Task statement — Starting at the first line of the entries below, restate each line exactly until you reach the line with "by a library", and print that one too. Leave the pictures out and stop there.

Data —
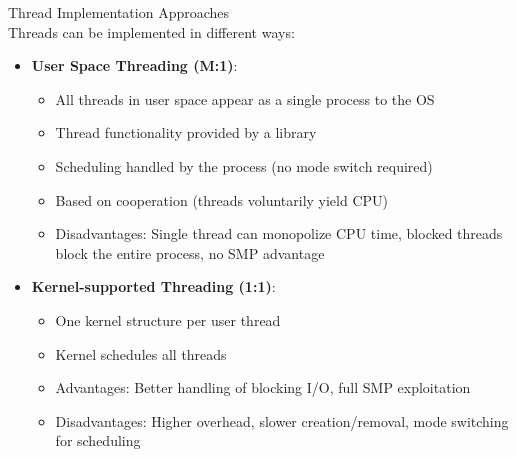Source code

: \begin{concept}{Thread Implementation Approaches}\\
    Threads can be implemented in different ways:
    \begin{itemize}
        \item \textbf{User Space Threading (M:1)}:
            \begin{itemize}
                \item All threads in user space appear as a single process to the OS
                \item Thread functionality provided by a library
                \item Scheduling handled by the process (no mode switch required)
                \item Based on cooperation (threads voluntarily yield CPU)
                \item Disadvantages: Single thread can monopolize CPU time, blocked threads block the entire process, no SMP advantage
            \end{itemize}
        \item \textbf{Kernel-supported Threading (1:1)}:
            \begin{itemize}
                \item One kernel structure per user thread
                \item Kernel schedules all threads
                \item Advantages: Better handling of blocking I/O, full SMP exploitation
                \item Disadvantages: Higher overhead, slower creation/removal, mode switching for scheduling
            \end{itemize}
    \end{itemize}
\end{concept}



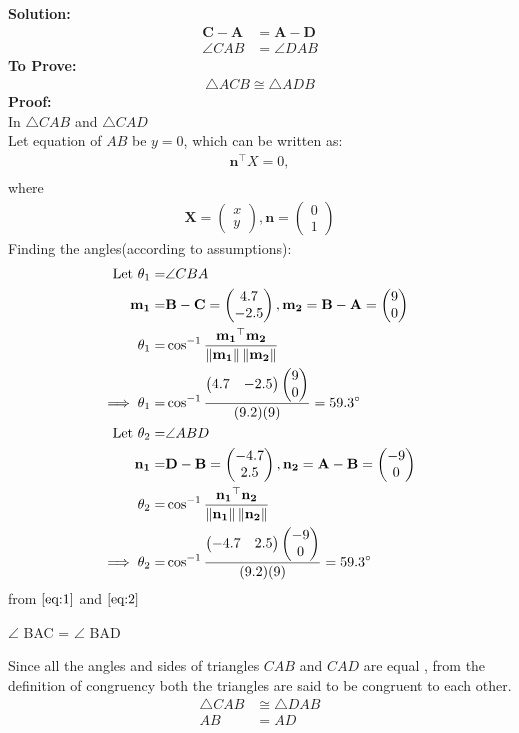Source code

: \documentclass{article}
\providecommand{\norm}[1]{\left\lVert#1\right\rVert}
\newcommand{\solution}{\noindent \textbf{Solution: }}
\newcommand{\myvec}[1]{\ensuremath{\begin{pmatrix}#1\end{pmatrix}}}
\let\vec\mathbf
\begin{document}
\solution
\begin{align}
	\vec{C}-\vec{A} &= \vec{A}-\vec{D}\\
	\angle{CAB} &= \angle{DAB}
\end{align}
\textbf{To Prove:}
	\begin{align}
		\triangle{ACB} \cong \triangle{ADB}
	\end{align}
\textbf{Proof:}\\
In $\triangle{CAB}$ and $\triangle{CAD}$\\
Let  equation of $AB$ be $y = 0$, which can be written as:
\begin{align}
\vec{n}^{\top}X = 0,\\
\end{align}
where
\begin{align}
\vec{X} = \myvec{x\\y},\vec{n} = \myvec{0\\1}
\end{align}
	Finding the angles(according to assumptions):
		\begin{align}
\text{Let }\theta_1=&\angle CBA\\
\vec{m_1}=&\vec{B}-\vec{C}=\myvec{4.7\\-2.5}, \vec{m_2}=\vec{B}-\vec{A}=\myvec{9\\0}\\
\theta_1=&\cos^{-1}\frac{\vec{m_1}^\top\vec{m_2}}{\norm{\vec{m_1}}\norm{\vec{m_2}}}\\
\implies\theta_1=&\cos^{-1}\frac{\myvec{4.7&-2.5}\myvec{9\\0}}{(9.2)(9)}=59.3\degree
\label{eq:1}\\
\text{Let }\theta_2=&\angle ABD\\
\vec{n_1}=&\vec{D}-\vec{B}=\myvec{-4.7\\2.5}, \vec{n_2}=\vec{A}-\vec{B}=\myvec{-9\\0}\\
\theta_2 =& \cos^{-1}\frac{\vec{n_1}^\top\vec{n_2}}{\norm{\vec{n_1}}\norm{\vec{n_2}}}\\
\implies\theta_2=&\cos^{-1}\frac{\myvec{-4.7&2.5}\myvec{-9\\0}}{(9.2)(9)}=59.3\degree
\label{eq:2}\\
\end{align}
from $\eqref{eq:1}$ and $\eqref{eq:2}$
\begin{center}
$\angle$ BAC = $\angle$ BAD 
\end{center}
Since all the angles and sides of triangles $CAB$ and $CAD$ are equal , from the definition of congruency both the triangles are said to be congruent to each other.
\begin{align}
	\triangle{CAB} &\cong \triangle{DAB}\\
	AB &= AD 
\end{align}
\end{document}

Expected answer —
Source code

: \begin{concept}{Thread Implementation Approaches}\\
    Threads can be implemented in different ways:
    \begin{itemize}
        \item \textbf{User Space Threading (M:1)}:
            \begin{itemize}
                \item All threads in user space appear as a single process to the OS
                \item Thread functionality provided by a library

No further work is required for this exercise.